== Excerpted records ==

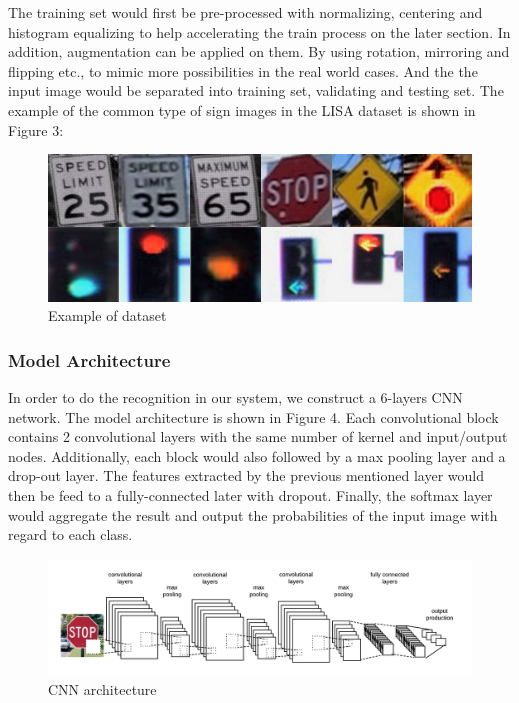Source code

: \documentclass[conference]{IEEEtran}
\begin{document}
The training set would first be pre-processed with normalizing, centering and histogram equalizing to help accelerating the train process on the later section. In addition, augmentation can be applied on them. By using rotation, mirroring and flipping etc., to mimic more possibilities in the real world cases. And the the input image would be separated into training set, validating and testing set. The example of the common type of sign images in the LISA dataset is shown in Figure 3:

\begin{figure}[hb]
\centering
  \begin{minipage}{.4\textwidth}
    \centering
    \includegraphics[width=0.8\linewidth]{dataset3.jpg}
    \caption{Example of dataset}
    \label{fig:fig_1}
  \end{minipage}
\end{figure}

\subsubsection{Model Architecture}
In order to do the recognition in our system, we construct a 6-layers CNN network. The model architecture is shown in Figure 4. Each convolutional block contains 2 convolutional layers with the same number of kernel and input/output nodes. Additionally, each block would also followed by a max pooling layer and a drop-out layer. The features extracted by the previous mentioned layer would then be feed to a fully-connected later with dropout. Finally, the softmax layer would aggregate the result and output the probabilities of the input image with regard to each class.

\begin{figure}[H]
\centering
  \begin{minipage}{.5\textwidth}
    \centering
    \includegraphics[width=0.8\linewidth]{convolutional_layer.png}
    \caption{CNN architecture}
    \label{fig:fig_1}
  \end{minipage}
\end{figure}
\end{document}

===

** Problem **
If an entry contains a picture, leave it out and repeat the rest exactly.

** The answer **
Source code

: \documentclass[conference]{IEEEtran}
\begin{document}
The training set would first be pre-processed with normalizing, centering and histogram equalizing to help accelerating the train process on the later section. In addition, augmentation can be applied on them. By using rotation, mirroring and flipping etc., to mimic more possibilities in the real world cases. And the the input image would be separated into training set, validating and testing set. The example of the common type of sign images in the LISA dataset is shown in Figure 3:

\begin{figure}[hb]
\centering
  \begin{minipage}{.4\textwidth}
    \centering
    \includegraphics[width=0.8\linewidth]{dataset3.jpg}
    \caption{Example of dataset}
    \label{fig:fig_1}
  \end{minipage}
\end{figure}

\subsubsection{Model Architecture}
In order to do the recognition in our system, we construct a 6-layers CNN network. The model architecture is shown in Figure 4. Each convolutional block contains 2 convolutional layers with the same number of kernel and input/output nodes. Additionally, each block would also followed by a max pooling layer and a drop-out layer. The features extracted by the previous mentioned layer would then be feed to a fully-connected later with dropout. Finally, the softmax layer would aggregate the result and output the probabilities of the input image with regard to each class.

\begin{figure}[H]
\centering
  \begin{minipage}{.5\textwidth}
    \centering
    \includegraphics[width=0.8\linewidth]{convolutional_layer.png}
    \caption{CNN architecture}
    \label{fig:fig_1}
  \end{minipage}
\end{figure}
\end{document}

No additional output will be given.